In any case, for solving your use case, you could create your REST API (or gRPC Server) with the business logic that you want, and use Metrics API Scaler (or External Scaler) to connect KEDA to it. With this approach, you could set minReplicaCount:0
and provide from your server the desired amount of instances on each moment.
You may want to give the Job scale-out method some time to settle. Spend some time experimenting with both scale-out alternatives. Use Linux containers (vs. Windows) for faster Pod start-up times. Jobs will always handle totally long processings should that be a concern. With ScaledObject scale-out you'll pay for unused capacity. The best scenario is to have no Pods running 24 x 7 and use ScaledJob to fire up Pods whenever necessary; should that setup accommodate your use cases.
I operate in Azure cloud. Taking scale-out to the next level, I run no Pods in the Azure Kubernetes cluster but delegate them to run in the Azure Container Instances service by using a Virtual Kubelet. Thus we pay only for each second a Pod runs + we can scale out indefinitely.
This is an interesting discussion, and maybe the best place is in a GH discussion, where other maintainers and any other community folk can give their 2 cents. Would you open a discussion about this?
I've opened a discussion here: https://github.com/kedacore/keda/discussions/4885
In ScaledJob, your job usually takes 1 single message and ends, so after finishing the current message, the pod finishes and KEDA spin up another job, which isn't instant. That's why the minimum replicas for ScaledJob is the minimum replicas ready to work (idle).

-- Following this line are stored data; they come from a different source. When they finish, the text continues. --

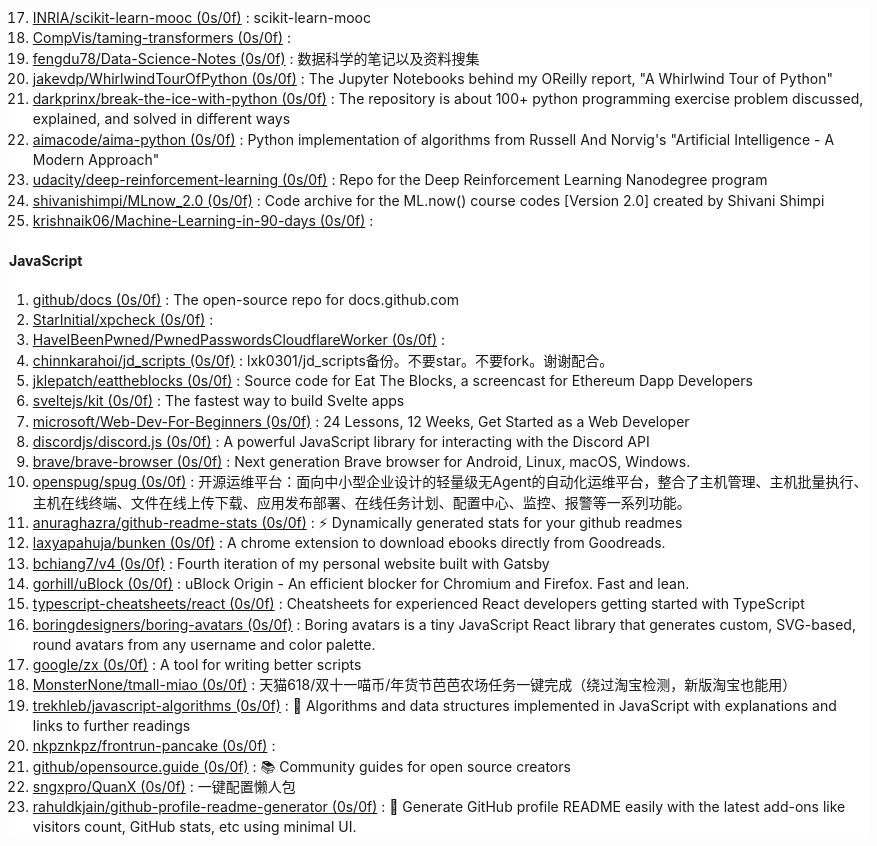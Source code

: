 17. [INRIA/scikit-learn-mooc (0s/0f)](https://github.com/INRIA/scikit-learn-mooc) : scikit-learn-mooc
18. [CompVis/taming-transformers (0s/0f)](https://github.com/CompVis/taming-transformers) : 
19. [fengdu78/Data-Science-Notes (0s/0f)](https://github.com/fengdu78/Data-Science-Notes) : 数据科学的笔记以及资料搜集
20. [jakevdp/WhirlwindTourOfPython (0s/0f)](https://github.com/jakevdp/WhirlwindTourOfPython) : The Jupyter Notebooks behind my OReilly report, "A Whirlwind Tour of Python"
21. [darkprinx/break-the-ice-with-python (0s/0f)](https://github.com/darkprinx/break-the-ice-with-python) : The repository is about 100+ python programming exercise problem discussed, explained, and solved in different ways
22. [aimacode/aima-python (0s/0f)](https://github.com/aimacode/aima-python) : Python implementation of algorithms from Russell And Norvig's "Artificial Intelligence - A Modern Approach"
23. [udacity/deep-reinforcement-learning (0s/0f)](https://github.com/udacity/deep-reinforcement-learning) : Repo for the Deep Reinforcement Learning Nanodegree program
24. [shivanishimpi/MLnow_2.0 (0s/0f)](https://github.com/shivanishimpi/MLnow_2.0) : Code archive for the ML.now() course codes [Version 2.0] created by Shivani Shimpi
25. [krishnaik06/Machine-Learning-in-90-days (0s/0f)](https://github.com/krishnaik06/Machine-Learning-in-90-days) : 

#### JavaScript
1. [github/docs (0s/0f)](https://github.com/github/docs) : The open-source repo for docs.github.com
2. [StarInitial/xpcheck (0s/0f)](https://github.com/StarInitial/xpcheck) : 
3. [HaveIBeenPwned/PwnedPasswordsCloudflareWorker (0s/0f)](https://github.com/HaveIBeenPwned/PwnedPasswordsCloudflareWorker) : 
4. [chinnkarahoi/jd_scripts (0s/0f)](https://github.com/chinnkarahoi/jd_scripts) : lxk0301/jd_scripts备份。不要star。不要fork。谢谢配合。
5. [jklepatch/eattheblocks (0s/0f)](https://github.com/jklepatch/eattheblocks) : Source code for Eat The Blocks, a screencast for Ethereum Dapp Developers
6. [sveltejs/kit (0s/0f)](https://github.com/sveltejs/kit) : The fastest way to build Svelte apps
7. [microsoft/Web-Dev-For-Beginners (0s/0f)](https://github.com/microsoft/Web-Dev-For-Beginners) : 24 Lessons, 12 Weeks, Get Started as a Web Developer
8. [discordjs/discord.js (0s/0f)](https://github.com/discordjs/discord.js) : A powerful JavaScript library for interacting with the Discord API
9. [brave/brave-browser (0s/0f)](https://github.com/brave/brave-browser) : Next generation Brave browser for Android, Linux, macOS, Windows.
10. [openspug/spug (0s/0f)](https://github.com/openspug/spug) : 开源运维平台：面向中小型企业设计的轻量级无Agent的自动化运维平台，整合了主机管理、主机批量执行、主机在线终端、文件在线上传下载、应用发布部署、在线任务计划、配置中心、监控、报警等一系列功能。
11. [anuraghazra/github-readme-stats (0s/0f)](https://github.com/anuraghazra/github-readme-stats) : ⚡ Dynamically generated stats for your github readmes
12. [laxyapahuja/bunken (0s/0f)](https://github.com/laxyapahuja/bunken) : A chrome extension to download ebooks directly from Goodreads.
13. [bchiang7/v4 (0s/0f)](https://github.com/bchiang7/v4) : Fourth iteration of my personal website built with Gatsby
14. [gorhill/uBlock (0s/0f)](https://github.com/gorhill/uBlock) : uBlock Origin - An efficient blocker for Chromium and Firefox. Fast and lean.
15. [typescript-cheatsheets/react (0s/0f)](https://github.com/typescript-cheatsheets/react) : Cheatsheets for experienced React developers getting started with TypeScript
16. [boringdesigners/boring-avatars (0s/0f)](https://github.com/boringdesigners/boring-avatars) : Boring avatars is a tiny JavaScript React library that generates custom, SVG-based, round avatars from any username and color palette.
17. [google/zx (0s/0f)](https://github.com/google/zx) : A tool for writing better scripts
18. [MonsterNone/tmall-miao (0s/0f)](https://github.com/MonsterNone/tmall-miao) : 天猫618/双十一喵币/年货节芭芭农场任务一键完成（绕过淘宝检测，新版淘宝也能用）
19. [trekhleb/javascript-algorithms (0s/0f)](https://github.com/trekhleb/javascript-algorithms) : 📝 Algorithms and data structures implemented in JavaScript with explanations and links to further readings
20. [nkpznkpz/frontrun-pancake (0s/0f)](https://github.com/nkpznkpz/frontrun-pancake) : 
21. [github/opensource.guide (0s/0f)](https://github.com/github/opensource.guide) : 📚 Community guides for open source creators
22. [sngxpro/QuanX (0s/0f)](https://github.com/sngxpro/QuanX) : 一键配置懒人包
23. [rahuldkjain/github-profile-readme-generator (0s/0f)](https://github.com/rahuldkjain/github-profile-readme-generator) : 🚀 Generate GitHub profile README easily with the latest add-ons like visitors count, GitHub stats, etc using minimal UI.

I feel like it is quite an opinionated stance for the scaler to take to assume that the user would want to have a buffer here as their Jobs are slow to start-up/terminate. I don't think there's that much difference between a Job and a persistent Pod, they both have a start-up latency so the over-provisioning behaviour could also be useful there. I can understand that this might be desirable for some people, and it'd be great to have this behaviour available for both ScaledJob and ScaledObject as an opt-in/out.
Report
Say that I configure KEDA with minReplicaCount > 0. If I send Messages to the Queue, that causes KEDA to create as many new Pods as how many Messages there are in the Queue, with no regard to the count of Jobs that are always running, i.e. those created by the minReplicaCount > 0,
Expected Behavior
Let's say that I configure KEDA to have 2 Jobs running permanently. If I send 5 Messages to the Queue, I'd expect KEDA to create only 3 new Pods Instead it is creating 5 new Pods, so they match the count of Messages in the Queue. Below is the scaling behavior that the documentation at https://keda.sh/docs/2.9/concepts/scaling-jobs/ states.
Actual Behavior
Please see above.
Steps to Reproduce the Problem
Configure a KEDA Job deployment in a manner similar to the script below.
Deploy the script and check the count of Pods created. Should be 2.
Send N Messages into the Queue.
Check the count of Pods created. It will be N + 2.
Logs from KEDA operator
Please email edaroczy@boldiq.com for the .ZIP file.
KEDA Version
2.10.1
Kubernetes Version
1.25
Platform
Microsoft Azure
Scaler Details
Azure Service Bus
Anything else?
AKS 1.25.6 KEDA 2.10.2 The Containers run on the virtual-node-aci-linux virtual node.